The first call is slow (it compiles); subsequent calls are typically 20–50% faster for diffusion UNets/transformers. Caveats: the compile cost is paid again whenever input shapes change (so keep resolution/batch fixed), and fullgraph=True will error on code it can’t trace — useful for catching graph breaks. Modes like reduce-overhead (CUDA graphs) and max-autotune push further at the cost of longer compilation.

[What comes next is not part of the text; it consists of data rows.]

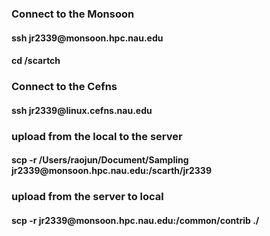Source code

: <h3>Connect to the Monsoon
<h4>ssh jr2339@monsoon.hpc.nau.edu
<h4> cd /scartch


<h3>Connect to the Cefns
<h4>ssh jr2339@linux.cefns.nau.edu


<h3>upload from the local to the server
<h4>scp -r /Users/raojun/Document/Sampling       jr2339@monsoon.hpc.nau.edu:/scarth/jr2339

<h3>upload from the server to local
<h4>scp -r jr2339@monsoon.hpc.nau.edu:/common/contrib   ./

TensorRT and Optimized Runtimes

For production, TensorRT (NVIDIA) compiles a model into a hardware-specific engine with kernel fusion, precision calibration (fp16/int8/fp8), and tactic auto-tuning. It typically beats torch.compile, often by another 1.5–2x, but at a cost in flexibility: the engine is built for a fixed set of input shapes and a specific GPU, and building it takes minutes. It shines when you serve one model at scale on known hardware.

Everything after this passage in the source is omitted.